All you need to know about Thangkas
A thangka, variously spelt as thangka, tangka, thanka, or tanka, is a Tibetan Buddhist painting on cotton, silk appliqué, usually depicting a Buddhist deity, scene, or mandala.
Table of Contents
- 1 - The delicate nature of a Thangka
- 2 - Similarity with Western portraits
- 3 - Personal meditation & monastic teachings
- 4 - Glossary of terms related to Thangkas
The delicate nature of a Thangka
Thangkas are traditionally kept unframed and rolled up when not on display, mounted on a textile backing somewhat in the style of Chinese scroll paintings, with a further silk cover on the front.
Well treated, thangkas can last a long time, but because of their delicate nature, they have to be kept in dry places where moisture will not affect the quality of the silk.
Similarity with Western portraits
Most thangkas are relatively small, comparable in size to a Western half-length portrait, but some are extremely large, several metres in each dimension.
Large thangkas are designed to be displayed, typically for very brief periods on a monastery wall, as part of religious festivals.
Personal meditation & monastic teachings
Most thangkas were intended for personal meditation or instruction of monastic students.
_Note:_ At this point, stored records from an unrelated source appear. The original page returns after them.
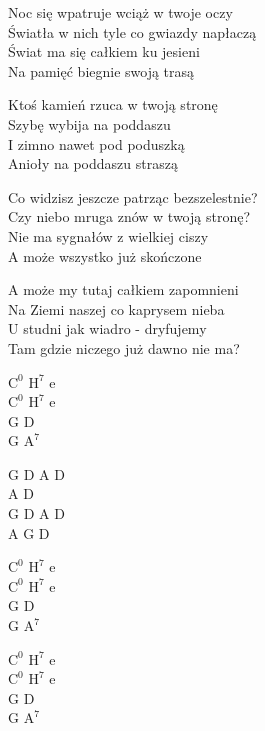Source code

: \begin{text}
    Noc się wpatruje wciąż w twoje oczy\\
    Światła w nich tyle co gwiazdy napłaczą\\
    Świat ma się całkiem ku jesieni\\
    Na pamięć biegnie swoją trasą

    \vin Ktoś kamień rzuca w twoją stronę\\
    \vin Szybę wybija na poddaszu\\
    \vin I zimno nawet pod poduszką\\
    \vin Anioły na poddaszu straszą

    Co widzisz jeszcze patrząc bezszelestnie?\\
    Czy niebo mruga znów w twoją stronę?\\
    Nie ma sygnałów z wielkiej ciszy\\
    A może wszystko już skończone

    A może my tutaj całkiem zapomnieni\\
    Na Ziemi naszej co kaprysem nieba\\
    U studni jak wiadro - dryfujemy\\
    Tam gdzie niczego już dawno nie ma?
\end{text}
\begin{chord}
    $\mathrm{C^0}$ $\mathrm{H^7}$ e\\
    $\mathrm{C^0}$ $\mathrm{H^7}$ e\\
    G D\\
    G $\mathrm{A^7}$

    G D A D\\
    A D\\
    G D A D\\
    A G D

    $\mathrm{C^0}$ $\mathrm{H^7}$ e\\
    $\mathrm{C^0}$ $\mathrm{H^7}$ e\\
    G D\\
    G $\mathrm{A^7}$

    $\mathrm{C^0}$ $\mathrm{H^7}$ e\\
    $\mathrm{C^0}$ $\mathrm{H^7}$ e\\
    G D\\
    G $\mathrm{A^7}$
\end{chord}
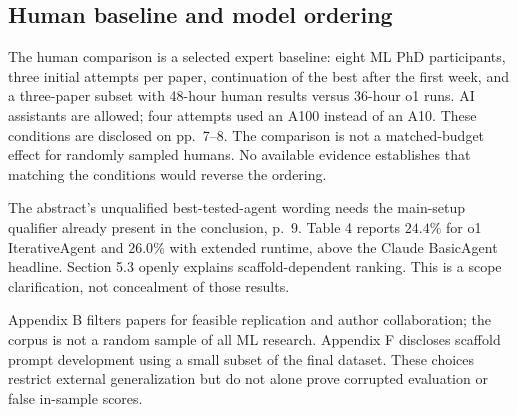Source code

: \documentclass[10pt]{article}
\begin{document}
\subsection*{Human baseline and model ordering}
The human comparison is a selected expert baseline: eight ML PhD participants, three initial attempts per paper, continuation of the best after the first week, and a three-paper subset with 48-hour human results versus 36-hour o1 runs. AI assistants are allowed; four attempts used an A100 instead of an A10. These conditions are disclosed on pp. 7–8. The comparison is not a matched-budget effect for randomly sampled humans. No available evidence establishes that matching the conditions would reverse the ordering.\par
The abstract’s unqualified best-tested-agent wording needs the main-setup qualifier already present in the conclusion, p. 9. Table 4 reports \(24.4\%\) for o1 IterativeAgent and \(26.0\%\) with extended runtime, above the Claude BasicAgent headline. Section 5.3 openly explains scaffold-dependent ranking. This is a scope clarification, not concealment of those results.\par
Appendix B filters papers for feasible replication and author collaboration; the corpus is not a random sample of all ML research. Appendix F discloses scaffold prompt development using a small subset of the final dataset. These choices restrict external generalization but do not alone prove corrupted evaluation or false in-sample scores.\par
\end{document}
They often have elaborate compositions including many very small figures.
A central deity is often surrounded by other identified figures in a symmetrical composition.
Narrative scenes are less common, but do appear.
Glossary of terms related to Thangkas
Thangka is an art. A thangka is a Tibetan Buddhist painting on cotton, silk applique, usually depicting a Buddhist deity, scene, or mandala. Thangkas are traditionally kept unframed and rolled up when not on display, mounted on a textile backing somewhat in the style of Chinese scroll paintings, with a further silk cover on the front.
Paubhā is a traditional religious painting made by the Newar people of Nepal. Paubhas depict deities, mandalas or monuments, and are used to help the practitioner meditate. The Tibetan equivalent is known as Thangka.
Applique Thangkas are made of silk, either by appliqué or embroidery.
During some festivals, giant applique thangkas are designed to be unrolled against a wall in a monastery for particular religious occasions
A thangka wall is, in Tibetan religious architecture, a stone-built structure used for hanging giant, or monumental, appliqued thangkas, or scrolls, in some of the major Buddhist monasteries of Tibet. These giant thangkas are called gos ku, goku, gheku, kiku in Tibetan. The thangka wall stands on a hillside from where it overlooks the monastic settlement. Its form is that of a narrow, elongated and tall rectangular building with a battered façade and a flat roof surrounded by a parapet.
Tree of physiology
The Tree of physiology is a Tibetan Thangka depicting human physiology and certain pathological transformations.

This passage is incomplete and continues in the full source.